We as Christians all believe and trust in God but how much faith do we really have in Him when it matters most? For most of us, not much am afraid and that is evidenced by our attitudes when in crisis but is it quantity that matters or is it quality? We all know what the bible says about that. We all know what Jesus said to His disciples when they asked Him to increase thier faith - Luke 17:5-6
If a man/woman is able to push a wheelbarrow with a monkey in it across a gorge/ravine on a single cable to and fro in your presence, several times and very steadily without even swaying at all and then asks you to replace the monkey, would you agree? I most certainly doubt that any of us would. You've seen him do it so you definately believe he can do it but still you wouldn't. If you believe he can do it then you should trust him and if you trust him you should have faith in him to take you safely accross and back but still you don't get in. Why? Empty faith! So, how can we profess to have faith in God whom we have not seen. We believe in His existence but do we really have any faith in His abilities is a question we should all be asking ourselves, not how much faith do we have in Him as quantity is of no consequence (Luke 17;5-6)In my opinion, this sums up our relationship with God.

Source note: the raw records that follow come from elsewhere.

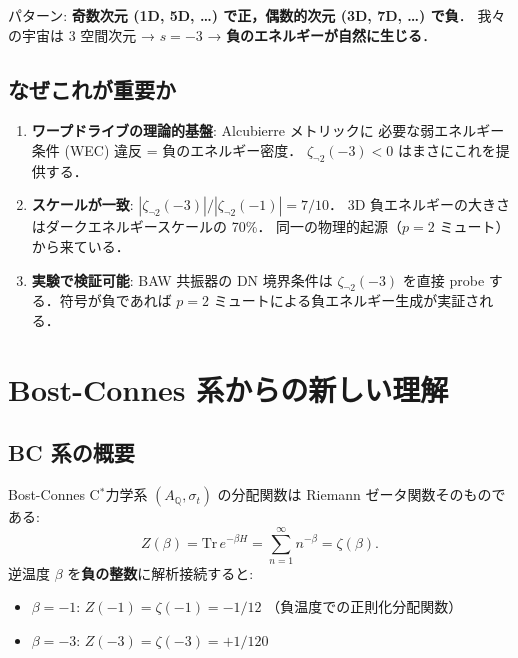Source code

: \documentclass[11pt,a4paper]{article}
\begin{document}
\noindent
パターン: \textbf{奇数次元 (1D, 5D, \ldots) で正，偶数的次元 (3D, 7D, \ldots) で負}．
我々の宇宙は 3 空間次元 → $s=-3$ → \textbf{負のエネルギーが自然に生じる}．

\subsection{なぜこれが重要か}

\begin{enumerate}
\item \textbf{ワープドライブの理論的基盤}: Alcubierre メトリックに
必要な弱エネルギー条件 (WEC) 違反 = 負のエネルギー密度．
$\zeta_{\neg 2}(-3) < 0$ はまさにこれを提供する．

\item \textbf{スケールが一致}: $|\zeta_{\neg 2}(-3)|/|\zeta_{\neg 2}(-1)| = 7/10$．
3D 負エネルギーの大きさはダークエネルギースケールの 70\%．
同一の物理的起源（$p=2$ ミュート）から来ている．

\item \textbf{実験で検証可能}: BAW 共振器の DN 境界条件は
$\zeta_{\neg 2}(-3)$ を直接 probe する．符号が負であれば
$p=2$ ミュートによる負エネルギー生成が実証される．
\end{enumerate}


\section{Bost-Connes 系からの新しい理解}

\subsection{BC 系の概要}

Bost-Connes C$^*$力学系 $(A_{\mathbb{Q}}, \sigma_t)$ の分配関数は
Riemann ゼータ関数そのものである:
\begin{equation}
  Z(\beta) = \mathrm{Tr}\,e^{-\beta H} = \sum_{n=1}^{\infty} n^{-\beta} = \zeta(\beta).
\end{equation}
%
逆温度 $\beta$ を\textbf{負の整数}に解析接続すると:
\begin{itemize}
\item $\beta = -1$: $Z(-1) = \zeta(-1) = -1/12$ （負温度での正則化分配関数）
\item $\beta = -3$: $Z(-3) = \zeta(-3) = +1/120$
\end{itemize}
\end{document}
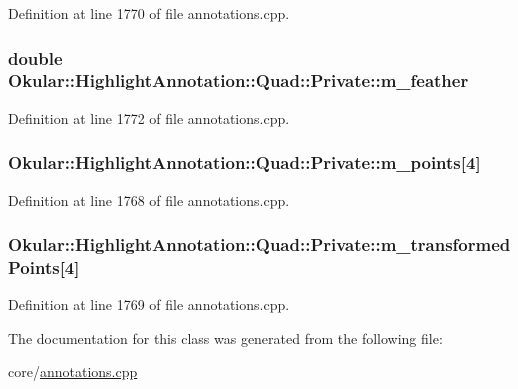 Definition at line 1770 of file annotations.\+cpp.

\hypertarget{classHighlightAnnotation_1_1Quad_1_1Private_a9330edf17dee0457e183dfcaa1daf6e4}{
\subsubsection[{m\+\_\+feather}]{\setlength{\rightskip}{0pt plus 5cm}double Okular\+::\+Highlight\+Annotation\+::\+Quad\+::\+Private\+::m\+\_\+feather}}\label{classHighlightAnnotation_1_1Quad_1_1Private_a9330edf17dee0457e183dfcaa1daf6e4}


Definition at line 1772 of file annotations.\+cpp.

\hypertarget{classHighlightAnnotation_1_1Quad_1_1Private_a33ccf7c730e1aa0104fa245eacc073be}{
\subsubsection[{m\+\_\+points}]{ Okular\+::\+Highlight\+Annotation\+::\+Quad\+::\+Private\+::m\+\_\+points\mbox{[}4\mbox{]}}}\label{classHighlightAnnotation_1_1Quad_1_1Private_a33ccf7c730e1aa0104fa245eacc073be}


Definition at line 1768 of file annotations.\+cpp.

\hypertarget{classHighlightAnnotation_1_1Quad_1_1Private_a2c44540ba5195db18fd64c41b05639ed}{
\subsubsection[{m\+\_\+transformed\+Points}]{ Okular\+::\+Highlight\+Annotation\+::\+Quad\+::\+Private\+::m\+\_\+transformed\+Points\mbox{[}4\mbox{]}}}\label{classHighlightAnnotation_1_1Quad_1_1Private_a2c44540ba5195db18fd64c41b05639ed}


Definition at line 1769 of file annotations.\+cpp.



The documentation for this class was generated from the following file\+:\begin{DoxyCompactItemize}
\item 
core/\hyperlink{annotations_8cpp}{annotations.\+cpp}\end{DoxyCompactItemize}

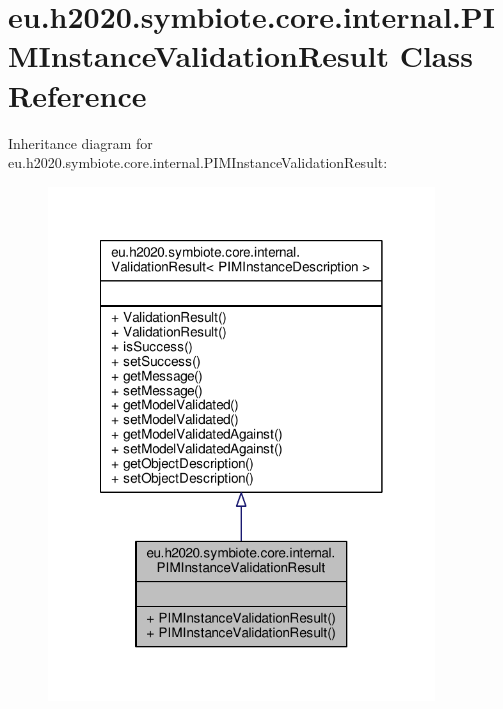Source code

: \hypertarget{classeu_1_1h2020_1_1symbiote_1_1core_1_1internal_1_1PIMInstanceValidationResult}{}\section{eu.\+h2020.\+symbiote.\+core.\+internal.\+P\+I\+M\+Instance\+Validation\+Result Class Reference}
\label{classeu_1_1h2020_1_1symbiote_1_1core_1_1internal_1_1PIMInstanceValidationResult}


Inheritance diagram for eu.\+h2020.\+symbiote.\+core.\+internal.\+P\+I\+M\+Instance\+Validation\+Result\+:
\nopagebreak
\begin{figure}[H]
\begin{center}
\leavevmode
\includegraphics[width=290pt]{classeu_1_1h2020_1_1symbiote_1_1core_1_1internal_1_1PIMInstanceValidationResult__inherit__graph}
\end{center}
\end{figure}


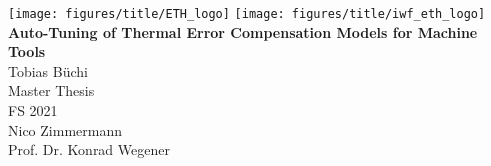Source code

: \documentclass[paper=a4,twoside=true,fontsize=11pt,numbers=noendperiod,chapterprefix=false]{scrbook}
\begin{document}
%


\newcommand{\mykeyword}[0]{my long text}
\newcommand{\chpref}[1]{Chapter \ref{#1}}
\newcommand{\secref}[1]{Section \ref{#1}}
\newcommand{\figref}[1]{Figure \ref{#1}}
\newcommand{\tabref}[1]{Table \ref{#1}}
\newcommand{\apxref}[1]{Appendix \ref{#1}}

\setcounter{page}{-1}  %
\begin{titlepage}
	\topmargin -3.8cm
	\oddsidemargin 0.0cm
	\evensidemargin 0.0cm
	\centering
	\texttt{[image: figures/title/ETH\_logo]} \hfill
	\texttt{[image: figures/title/iwf\_eth\_logo]} \\
	\vspace{7.2cm} %
	\Huge
	\textbf{\textsf{Auto-Tuning of Thermal Error Compensation Models for Machine Tools}} \\[2.0cm]
	\vspace{4.0cm} %
	\sffamily
	\Large
	Tobias Büchi
	\\[0.8cm]
	\large
	Master Thesis
	\\
	FS 2021
	\\[0.8cm] %
	Nico Zimmermann 
	\\[0.5cm]
	Prof. Dr. Konrad Wegener
	\vfill
\end{titlepage}
\clearemptydoublepage
\end{document}

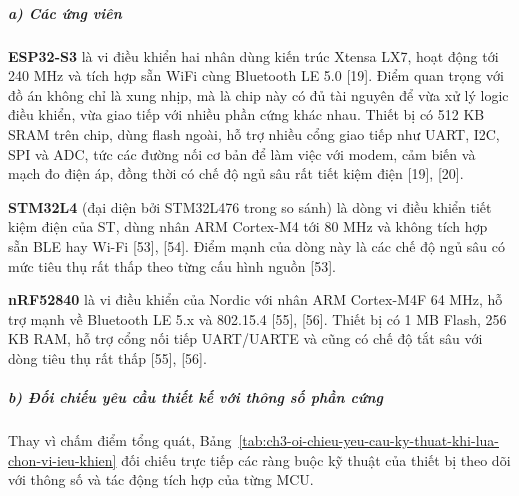 \documentclass[a4paper]{extarticle}
\newcommand{\tabref}[1]{Bảng~\ref{#1}}
\begin{document}
\subparagraph{a) Các ứng viên}\label{a-cuxe1c-ux1ee9ng-viuxean}

\textbf{ESP32-S3} là vi điều khiển hai nhân dùng kiến trúc Xtensa LX7,
hoạt động tới 240 MHz và tích hợp sẵn WiFi cùng Bluetooth LE 5.0
{[}19{]}. Điểm quan trọng với đồ án không chỉ là xung nhịp, mà là chip
này có đủ tài nguyên để vừa xử lý logic điều khiển, vừa giao tiếp với
nhiều phần cứng khác nhau. Thiết bị có 512 KB SRAM trên chip, dùng flash
ngoài, hỗ trợ nhiều cổng giao tiếp như UART, I2C, SPI và ADC, tức các
đường nối cơ bản để làm việc với modem, cảm biến và mạch đo điện áp,
đồng thời có chế độ ngủ sâu rất tiết kiệm điện {[}19{]}, {[}20{]}.

\textbf{STM32L4} (đại diện bởi STM32L476 trong so sánh) là dòng vi điều
khiển tiết kiệm điện của ST, dùng nhân ARM Cortex-M4 tới 80 MHz và
không tích hợp sẵn BLE hay Wi-Fi {[}53{]}, {[}54{]}. Điểm mạnh của dòng
này là các chế độ ngủ sâu có mức tiêu thụ rất thấp theo từng cấu hình
nguồn {[}53{]}.

\textbf{nRF52840} là vi điều khiển của Nordic với nhân ARM Cortex-M4F 64
MHz, hỗ trợ mạnh về Bluetooth LE 5.x và 802.15.4 {[}55{]}, {[}56{]}.
Thiết bị có 1 MB Flash, 256 KB RAM, hỗ trợ cổng nối tiếp UART/UARTE và
cũng có chế độ tắt sâu với dòng tiêu thụ rất thấp {[}55{]}, {[}56{]}.

\subparagraph{b) Đối chiếu yêu cầu thiết kế với thông số phần
cứng}\label{b-ux111ux1ed1i-chiux1ebfu-yuxeau-cux1ea7u-thiux1ebft-kux1ebf-vux1edbi-thuxf4ng-sux1ed1-phux1ea7n-cux1ee9ng}

Thay vì chấm điểm tổng quát, \tabref{tab:ch3-oi-chieu-yeu-cau-ky-thuat-khi-lua-chon-vi-ieu-khien} đối chiếu trực tiếp các ràng buộc
kỹ thuật của thiết bị theo dõi với thông số và tác động tích hợp của từng MCU.
\end{document}

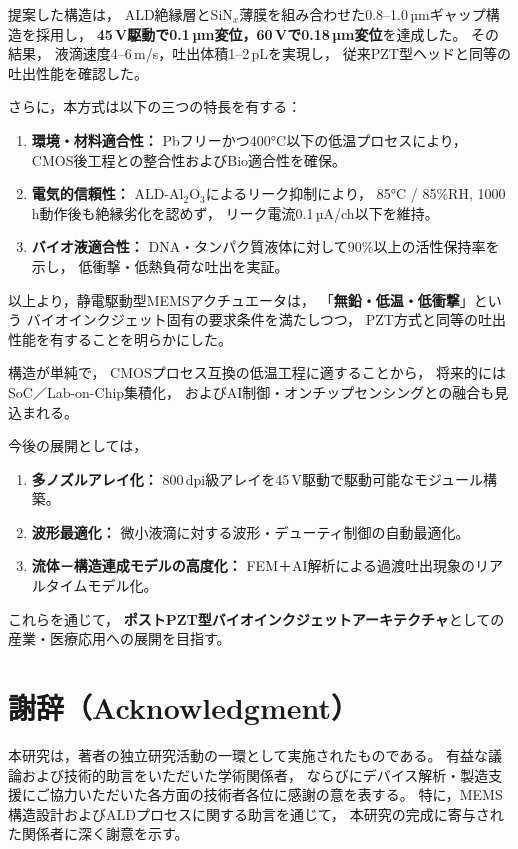 \documentclass[conference]{IEEEtran}
\begin{document}
提案した構造は，
ALD絶縁層とSiN$_x$薄膜を組み合わせた0.8--1.0\,µmギャップ構造を採用し，
\textbf{45\,V駆動で0.1\,µm変位，60\,Vで0.18\,µm変位}を達成した。
その結果，
液滴速度4--6\,m/s，吐出体積1--2\,pLを実現し，
従来PZT型ヘッドと同等の吐出性能を確認した。

さらに，本方式は以下の三つの特長を有する：
\begin{enumerate}
  \item \textbf{環境・材料適合性：}  
        Pbフリーかつ400°C以下の低温プロセスにより，
        CMOS後工程との整合性およびBio適合性を確保。
  \item \textbf{電気的信頼性：}  
        ALD-Al$_2$O$_3$によるリーク抑制により，
        85°C / 85\%RH, 1000 h動作後も絶縁劣化を認めず，
        リーク電流0.1\,µA/ch以下を維持。
  \item \textbf{バイオ液適合性：}  
        DNA・タンパク質液体に対して90\%以上の活性保持率を示し，
        低衝撃・低熱負荷な吐出を実証。
\end{enumerate}

以上より，静電駆動型MEMSアクチュエータは，
「\textbf{無鉛・低温・低衝撃}」という
バイオインクジェット固有の要求条件を満たしつつ，
PZT方式と同等の吐出性能を有することを明らかにした。

構造が単純で，
CMOSプロセス互換の低温工程に適することから，
将来的にはSoC／Lab-on-Chip集積化，
およびAI制御・オンチップセンシングとの融合も見込まれる。

今後の展開としては，
\begin{enumerate}
  \item \textbf{多ノズルアレイ化：}  
        800\,dpi級アレイを45\,V駆動で駆動可能なモジュール構築。
  \item \textbf{波形最適化：}  
        微小液滴に対する波形・デューティ制御の自動最適化。
  \item \textbf{流体－構造連成モデルの高度化：}  
        FEM＋AI解析による過渡吐出現象のリアルタイムモデル化。
\end{enumerate}

これらを通じて，
\textbf{ポストPZT型バイオインクジェットアーキテクチャ}としての
産業・医療応用への展開を目指す。

\section*{謝辞（Acknowledgment）}
本研究は，著者の独立研究活動の一環として実施されたものである。
有益な議論および技術的助言をいただいた学術関係者，
ならびにデバイス解析・製造支援にご協力いただいた各方面の技術者各位に感謝の意を表する。
特に，MEMS構造設計およびALDプロセスに関する助言を通じて，
本研究の完成に寄与された関係者に深く謝意を示す。
\end{document}

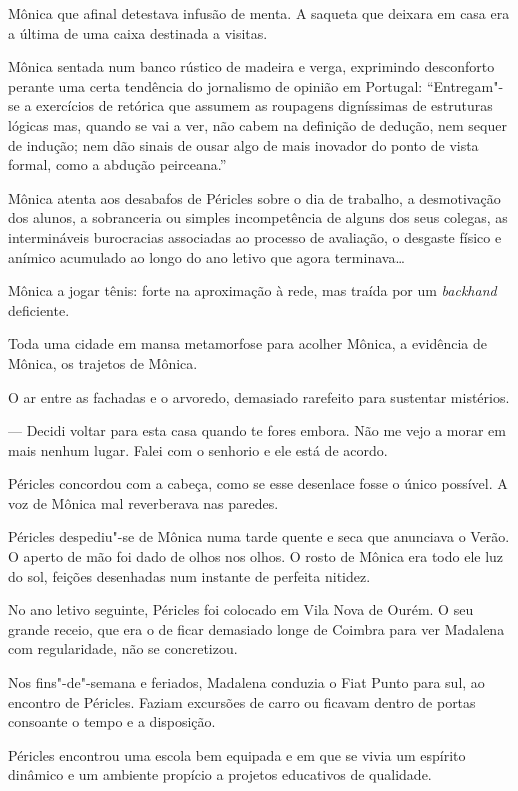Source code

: Mônica que afinal detestava infusão de menta. A saqueta que deixara em
casa era a última de uma caixa destinada a visitas.

Mônica sentada num banco rústico de madeira e verga, exprimindo
desconforto perante uma certa tendência do jornalismo de opinião em
Portugal: ``Entregam"-se a exercícios de retórica que assumem as roupagens
digníssimas de estruturas lógicas mas, quando se vai a ver, não cabem na
definição de dedução, nem sequer de indução; nem dão sinais de ousar
algo de mais inovador do ponto de vista formal, como a abdução
peirceana.''

Mônica atenta aos desabafos de Péricles sobre o dia de trabalho, a
desmotivação dos alunos, a sobranceria ou simples incompetência de
alguns dos seus colegas, as intermináveis burocracias associadas ao
processo de avaliação, o desgaste físico e anímico acumulado ao longo do
ano letivo que agora terminava\ldots{}

Mônica a jogar tênis: forte na aproximação à rede, mas
traída por um \emph{backhand }deficiente.

Toda uma cidade em mansa metamorfose para acolher Mônica, a evidência de
Mônica, os trajetos de Mônica.

O ar entre as fachadas e o arvoredo, demasiado rarefeito para sustentar
mistérios.

--- Decidi voltar para esta casa quando te fores embora. Não me vejo a
morar em mais nenhum lugar. Falei com o senhorio e ele está de acordo.

Péricles concordou com a cabeça, como se esse desenlace fosse o único
possível. A voz de Mônica mal reverberava nas paredes.

Péricles despediu"-se de Mônica numa tarde quente e seca que anunciava o
Verão. O aperto de mão foi dado de olhos nos olhos. O rosto de Mônica
era todo ele luz do sol, feições desenhadas num instante de perfeita
nitidez.

No ano letivo seguinte, Péricles foi colocado em Vila Nova de Ourém. O
seu grande receio, que era o de ficar demasiado longe de Coimbra para
ver Madalena com regularidade, não se concretizou.

Nos fins"-de"-semana e feriados, Madalena conduzia o Fiat Punto para sul,
ao encontro de Péricles. Faziam excursões de carro ou ficavam dentro de
portas consoante o tempo e a disposição.

Péricles encontrou uma escola bem equipada e em que se vivia um espírito
dinâmico e um ambiente propício a projetos educativos de qualidade.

The Lord has given me a sense of purpose, taught me to appreciate life regardless of the situation but i still ask questions of my faith in Him.Do you as well? For the benefit of all, i have a terminal lung condition and am on supplementary oxygen 24/7 and i have come to believe it is time that takes us away from this earth, not an illness, accident, etc...those are only means by which our lives end and it is God that determines that time thus i truely believe that nothing shall befall me unless He wills it...but...do i always remember that when it really matters? No! So what does that say about my faith? Am i faithful enough to take of the oxygen and say Lord, am in your hands now ...and qoute a lot of applicable scriptures? I doubt! Since i DO believe nothing shall befall me unless HE wills it, why don't i act accordingly when it matters most? I guess if i really have the faith of a mustard seed.....i would! A lot of people tell me i have great faith but i sometimes question myself..do i really?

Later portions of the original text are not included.